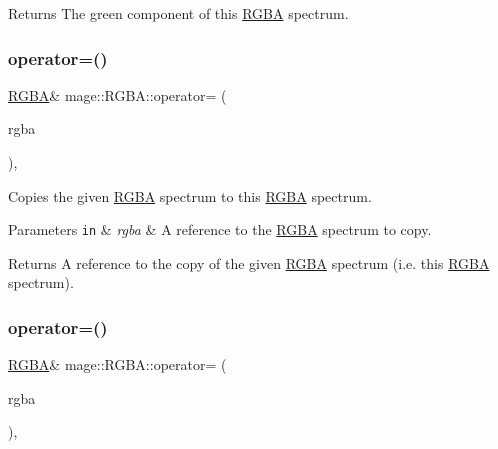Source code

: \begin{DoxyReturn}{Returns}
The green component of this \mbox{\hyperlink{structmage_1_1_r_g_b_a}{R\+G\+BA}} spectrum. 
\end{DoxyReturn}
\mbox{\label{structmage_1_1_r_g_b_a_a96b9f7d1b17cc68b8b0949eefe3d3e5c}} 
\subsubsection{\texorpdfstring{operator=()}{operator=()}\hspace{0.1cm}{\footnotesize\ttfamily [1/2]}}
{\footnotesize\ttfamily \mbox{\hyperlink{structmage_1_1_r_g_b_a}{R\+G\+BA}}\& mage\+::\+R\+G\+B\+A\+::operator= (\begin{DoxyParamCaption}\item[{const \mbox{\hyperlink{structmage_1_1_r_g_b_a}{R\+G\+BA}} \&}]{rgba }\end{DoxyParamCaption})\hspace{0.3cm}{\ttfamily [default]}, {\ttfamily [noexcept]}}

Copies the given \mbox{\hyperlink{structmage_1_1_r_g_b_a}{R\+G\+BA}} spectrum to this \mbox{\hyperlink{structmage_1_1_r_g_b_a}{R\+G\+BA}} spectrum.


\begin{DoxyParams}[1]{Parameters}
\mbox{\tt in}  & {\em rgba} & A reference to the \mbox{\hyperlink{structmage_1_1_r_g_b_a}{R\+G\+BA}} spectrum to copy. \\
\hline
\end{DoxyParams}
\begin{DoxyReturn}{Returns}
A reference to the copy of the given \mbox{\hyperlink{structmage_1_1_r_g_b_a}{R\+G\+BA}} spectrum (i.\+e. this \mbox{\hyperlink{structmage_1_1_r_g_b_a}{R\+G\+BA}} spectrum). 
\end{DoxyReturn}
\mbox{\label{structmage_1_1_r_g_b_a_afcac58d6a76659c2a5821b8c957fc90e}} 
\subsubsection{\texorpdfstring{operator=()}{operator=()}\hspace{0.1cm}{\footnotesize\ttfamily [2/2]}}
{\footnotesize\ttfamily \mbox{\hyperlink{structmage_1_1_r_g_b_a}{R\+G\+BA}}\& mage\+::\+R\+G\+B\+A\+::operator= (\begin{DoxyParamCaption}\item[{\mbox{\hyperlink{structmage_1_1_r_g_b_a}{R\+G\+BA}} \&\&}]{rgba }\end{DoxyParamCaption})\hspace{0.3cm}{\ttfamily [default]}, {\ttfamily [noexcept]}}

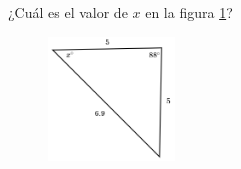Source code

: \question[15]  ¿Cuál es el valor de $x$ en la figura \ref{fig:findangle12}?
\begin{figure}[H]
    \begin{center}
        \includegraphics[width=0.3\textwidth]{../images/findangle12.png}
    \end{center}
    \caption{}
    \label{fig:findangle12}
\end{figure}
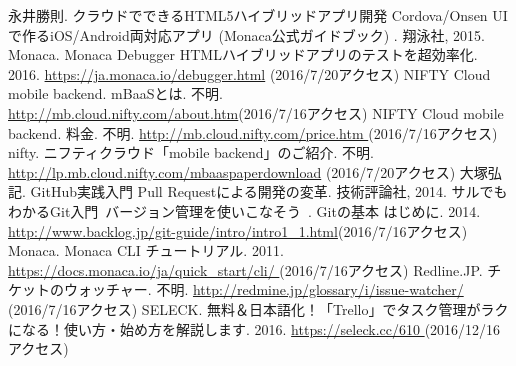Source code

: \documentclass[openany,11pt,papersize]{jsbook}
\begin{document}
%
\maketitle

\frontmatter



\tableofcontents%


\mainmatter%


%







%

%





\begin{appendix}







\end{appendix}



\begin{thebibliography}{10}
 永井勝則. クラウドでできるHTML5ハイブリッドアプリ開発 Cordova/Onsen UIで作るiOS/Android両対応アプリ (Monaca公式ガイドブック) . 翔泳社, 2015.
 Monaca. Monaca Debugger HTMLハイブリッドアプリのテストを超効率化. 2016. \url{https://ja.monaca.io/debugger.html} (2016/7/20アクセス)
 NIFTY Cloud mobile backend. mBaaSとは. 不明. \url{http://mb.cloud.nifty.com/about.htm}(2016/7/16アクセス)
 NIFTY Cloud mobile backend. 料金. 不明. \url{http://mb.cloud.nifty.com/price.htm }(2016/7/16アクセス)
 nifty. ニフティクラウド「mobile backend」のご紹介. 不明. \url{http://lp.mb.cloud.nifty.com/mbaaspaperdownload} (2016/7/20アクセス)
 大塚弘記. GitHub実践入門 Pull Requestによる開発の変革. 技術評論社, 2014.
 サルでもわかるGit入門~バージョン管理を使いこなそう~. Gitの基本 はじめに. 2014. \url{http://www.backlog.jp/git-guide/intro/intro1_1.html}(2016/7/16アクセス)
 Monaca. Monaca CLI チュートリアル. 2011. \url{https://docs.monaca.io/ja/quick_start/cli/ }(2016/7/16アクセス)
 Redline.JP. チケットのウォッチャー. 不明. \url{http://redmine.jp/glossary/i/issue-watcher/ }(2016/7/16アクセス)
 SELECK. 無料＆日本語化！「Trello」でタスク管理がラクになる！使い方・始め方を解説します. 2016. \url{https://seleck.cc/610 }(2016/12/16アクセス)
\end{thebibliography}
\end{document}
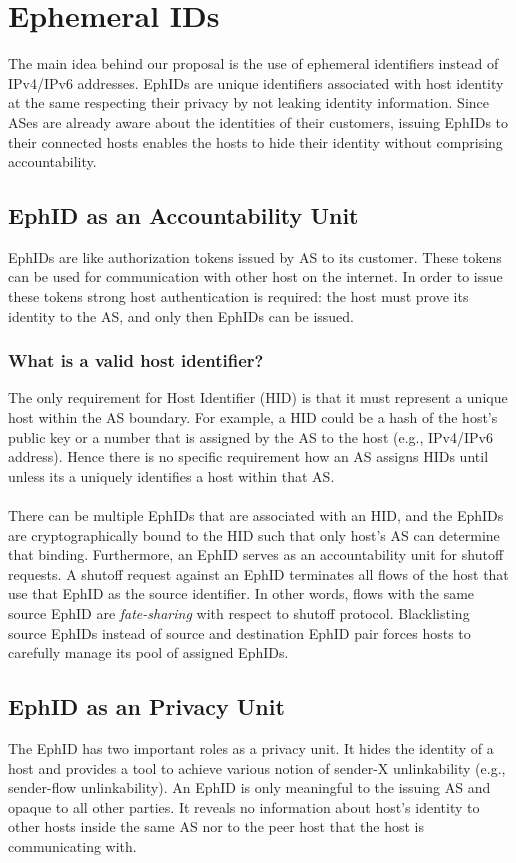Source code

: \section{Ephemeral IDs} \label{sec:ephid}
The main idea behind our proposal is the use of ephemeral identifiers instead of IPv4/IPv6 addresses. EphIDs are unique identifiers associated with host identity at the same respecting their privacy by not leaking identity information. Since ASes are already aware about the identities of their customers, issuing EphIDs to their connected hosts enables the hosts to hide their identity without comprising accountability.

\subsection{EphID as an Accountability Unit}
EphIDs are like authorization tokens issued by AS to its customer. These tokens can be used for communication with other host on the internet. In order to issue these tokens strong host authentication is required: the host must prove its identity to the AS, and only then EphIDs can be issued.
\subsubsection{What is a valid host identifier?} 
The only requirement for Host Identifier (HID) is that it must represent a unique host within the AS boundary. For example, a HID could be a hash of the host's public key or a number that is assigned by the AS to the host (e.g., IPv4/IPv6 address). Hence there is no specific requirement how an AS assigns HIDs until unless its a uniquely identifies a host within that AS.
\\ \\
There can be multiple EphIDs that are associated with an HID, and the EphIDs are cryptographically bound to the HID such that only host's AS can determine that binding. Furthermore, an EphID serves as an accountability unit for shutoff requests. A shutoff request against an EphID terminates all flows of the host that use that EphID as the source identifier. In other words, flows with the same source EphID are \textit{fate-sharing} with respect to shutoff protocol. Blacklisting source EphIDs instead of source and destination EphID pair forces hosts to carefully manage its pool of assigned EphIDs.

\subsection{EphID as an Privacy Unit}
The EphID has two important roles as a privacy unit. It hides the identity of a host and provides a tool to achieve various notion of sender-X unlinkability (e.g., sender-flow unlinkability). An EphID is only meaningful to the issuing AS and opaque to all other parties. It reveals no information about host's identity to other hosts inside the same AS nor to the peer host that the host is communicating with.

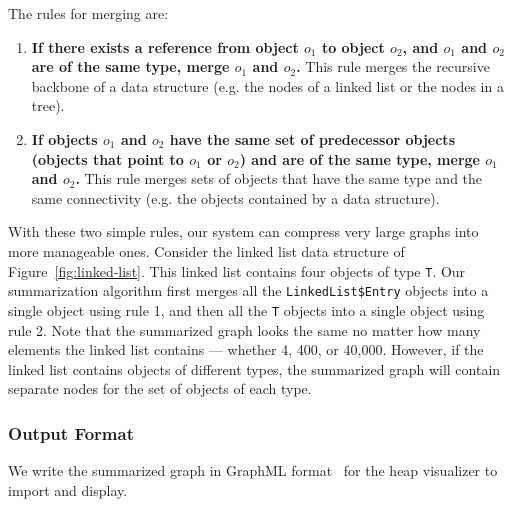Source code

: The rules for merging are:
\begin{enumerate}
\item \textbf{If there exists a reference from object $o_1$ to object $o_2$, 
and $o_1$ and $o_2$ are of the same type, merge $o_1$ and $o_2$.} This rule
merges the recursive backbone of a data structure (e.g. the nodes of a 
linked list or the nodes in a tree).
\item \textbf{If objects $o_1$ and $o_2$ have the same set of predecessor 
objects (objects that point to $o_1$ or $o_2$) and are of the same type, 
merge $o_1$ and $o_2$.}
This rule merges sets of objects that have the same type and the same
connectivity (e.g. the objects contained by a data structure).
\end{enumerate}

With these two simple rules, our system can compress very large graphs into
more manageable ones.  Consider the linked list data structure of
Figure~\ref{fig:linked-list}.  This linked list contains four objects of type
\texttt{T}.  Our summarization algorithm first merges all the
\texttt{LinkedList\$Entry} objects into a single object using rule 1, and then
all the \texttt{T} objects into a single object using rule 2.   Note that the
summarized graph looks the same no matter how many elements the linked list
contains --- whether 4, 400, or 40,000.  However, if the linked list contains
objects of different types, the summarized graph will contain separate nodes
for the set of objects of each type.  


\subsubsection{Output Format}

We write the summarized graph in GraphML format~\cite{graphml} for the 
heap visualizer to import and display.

**WHAT YOU SHOULD DO**
An exact transcript of the listing is needed, free of pictures.

**FINISHED TASK**
Source code

: \begin{DoxyReturn}{Returns}
The green component of this \mbox{\hyperlink{structmage_1_1_r_g_b_a}{R\+G\+BA}} spectrum. 
\end{DoxyReturn}
\mbox{\label{structmage_1_1_r_g_b_a_a96b9f7d1b17cc68b8b0949eefe3d3e5c}} 
\subsubsection{\texorpdfstring{operator=()}{operator=()}\hspace{0.1cm}{\footnotesize\ttfamily [1/2]}}
{\footnotesize\ttfamily \mbox{\hyperlink{structmage_1_1_r_g_b_a}{R\+G\+BA}}\& mage\+::\+R\+G\+B\+A\+::operator= (\begin{DoxyParamCaption}\item[{const \mbox{\hyperlink{structmage_1_1_r_g_b_a}{R\+G\+BA}} \&}]{rgba }\end{DoxyParamCaption})\hspace{0.3cm}{\ttfamily [default]}, {\ttfamily [noexcept]}}

Copies the given \mbox{\hyperlink{structmage_1_1_r_g_b_a}{R\+G\+BA}} spectrum to this \mbox{\hyperlink{structmage_1_1_r_g_b_a}{R\+G\+BA}} spectrum.


\begin{DoxyParams}[1]{Parameters}
\mbox{\tt in}  & {\em rgba} & A reference to the \mbox{\hyperlink{structmage_1_1_r_g_b_a}{R\+G\+BA}} spectrum to copy. \\
\hline
\end{DoxyParams}
\begin{DoxyReturn}{Returns}
A reference to the copy of the given \mbox{\hyperlink{structmage_1_1_r_g_b_a}{R\+G\+BA}} spectrum (i.\+e. this \mbox{\hyperlink{structmage_1_1_r_g_b_a}{R\+G\+BA}} spectrum). 
\end{DoxyReturn}
\mbox{\label{structmage_1_1_r_g_b_a_afcac58d6a76659c2a5821b8c957fc90e}} 
\subsubsection{\texorpdfstring{operator=()}{operator=()}\hspace{0.1cm}{\footnotesize\ttfamily [2/2]}}
{\footnotesize\ttfamily \mbox{\hyperlink{structmage_1_1_r_g_b_a}{R\+G\+BA}}\& mage\+::\+R\+G\+B\+A\+::operator= (\begin{DoxyParamCaption}\item[{\mbox{\hyperlink{structmage_1_1_r_g_b_a}{R\+G\+BA}} \&\&}]{rgba }\end{DoxyParamCaption})\hspace{0.3cm}{\ttfamily [default]}, {\ttfamily [noexcept]}}

Source code

: \question[15]  ¿Cuál es el valor de $x$ en la figura \ref{fig:findangle12}?
\begin{figure}[H]
    \begin{center}
        \includegraphics[width=0.3\textwidth]{../images/findangle12.png}
    \end{center}
    \caption{}
    \label{fig:findangle12}
\end{figure}
Source code

: \documentclass[openany,11pt,papersize]{jsbook}
\begin{document}
%
\maketitle

\frontmatter



\tableofcontents%


\mainmatter%


%







%

%





\begin{appendix}







\end{appendix}



\begin{thebibliography}{10}
 永井勝則. クラウドでできるHTML5ハイブリッドアプリ開発 Cordova/Onsen UIで作るiOS/Android両対応アプリ (Monaca公式ガイドブック) . 翔泳社, 2015.
 Monaca. Monaca Debugger HTMLハイブリッドアプリのテストを超効率化. 2016. \url{https://ja.monaca.io/debugger.html} (2016/7/20アクセス)
 NIFTY Cloud mobile backend. mBaaSとは. 不明. \url{http://mb.cloud.nifty.com/about.htm}(2016/7/16アクセス)
 NIFTY Cloud mobile backend. 料金. 不明. \url{http://mb.cloud.nifty.com/price.htm }(2016/7/16アクセス)
 nifty. ニフティクラウド「mobile backend」のご紹介. 不明. \url{http://lp.mb.cloud.nifty.com/mbaaspaperdownload} (2016/7/20アクセス)
 大塚弘記. GitHub実践入門 Pull Requestによる開発の変革. 技術評論社, 2014.
 サルでもわかるGit入門~バージョン管理を使いこなそう~. Gitの基本 はじめに. 2014. \url{http://www.backlog.jp/git-guide/intro/intro1_1.html}(2016/7/16アクセス)
 Monaca. Monaca CLI チュートリアル. 2011. \url{https://docs.monaca.io/ja/quick_start/cli/ }(2016/7/16アクセス)
 Redline.JP. チケットのウォッチャー. 不明. \url{http://redmine.jp/glossary/i/issue-watcher/ }(2016/7/16アクセス)
 SELECK. 無料＆日本語化！「Trello」でタスク管理がラクになる！使い方・始め方を解説します. 2016. \url{https://seleck.cc/610 }(2016/12/16アクセス)
\end{thebibliography}
\end{document}
Source code

: \section{Ephemeral IDs} \label{sec:ephid}
The main idea behind our proposal is the use of ephemeral identifiers instead of IPv4/IPv6 addresses. EphIDs are unique identifiers associated with host identity at the same respecting their privacy by not leaking identity information. Since ASes are already aware about the identities of their customers, issuing EphIDs to their connected hosts enables the hosts to hide their identity without comprising accountability.

\subsection{EphID as an Accountability Unit}
EphIDs are like authorization tokens issued by AS to its customer. These tokens can be used for communication with other host on the internet. In order to issue these tokens strong host authentication is required: the host must prove its identity to the AS, and only then EphIDs can be issued.
\subsubsection{What is a valid host identifier?} 
The only requirement for Host Identifier (HID) is that it must represent a unique host within the AS boundary. For example, a HID could be a hash of the host's public key or a number that is assigned by the AS to the host (e.g., IPv4/IPv6 address). Hence there is no specific requirement how an AS assigns HIDs until unless its a uniquely identifies a host within that AS.
\\ \\
There can be multiple EphIDs that are associated with an HID, and the EphIDs are cryptographically bound to the HID such that only host's AS can determine that binding. Furthermore, an EphID serves as an accountability unit for shutoff requests. A shutoff request against an EphID terminates all flows of the host that use that EphID as the source identifier. In other words, flows with the same source EphID are \textit{fate-sharing} with respect to shutoff protocol. Blacklisting source EphIDs instead of source and destination EphID pair forces hosts to carefully manage its pool of assigned EphIDs.

\subsection{EphID as an Privacy Unit}
The EphID has two important roles as a privacy unit. It hides the identity of a host and provides a tool to achieve various notion of sender-X unlinkability (e.g., sender-flow unlinkability). An EphID is only meaningful to the issuing AS and opaque to all other parties. It reveals no information about host's identity to other hosts inside the same AS nor to the peer host that the host is communicating with.

Source code

: The rules for merging are:
\begin{enumerate}
\item \textbf{If there exists a reference from object $o_1$ to object $o_2$, 
and $o_1$ and $o_2$ are of the same type, merge $o_1$ and $o_2$.} This rule
merges the recursive backbone of a data structure (e.g. the nodes of a 
linked list or the nodes in a tree).
\item \textbf{If objects $o_1$ and $o_2$ have the same set of predecessor 
objects (objects that point to $o_1$ or $o_2$) and are of the same type, 
merge $o_1$ and $o_2$.}
This rule merges sets of objects that have the same type and the same
connectivity (e.g. the objects contained by a data structure).
\end{enumerate}

With these two simple rules, our system can compress very large graphs into
more manageable ones.  Consider the linked list data structure of
Figure~\ref{fig:linked-list}.  This linked list contains four objects of type
\texttt{T}.  Our summarization algorithm first merges all the
\texttt{LinkedList\$Entry} objects into a single object using rule 1, and then
all the \texttt{T} objects into a single object using rule 2.   Note that the
summarized graph looks the same no matter how many elements the linked list
contains --- whether 4, 400, or 40,000.  However, if the linked list contains
objects of different types, the summarized graph will contain separate nodes
for the set of objects of each type.  


\subsubsection{Output Format}

We write the summarized graph in GraphML format~\cite{graphml} for the 
heap visualizer to import and display.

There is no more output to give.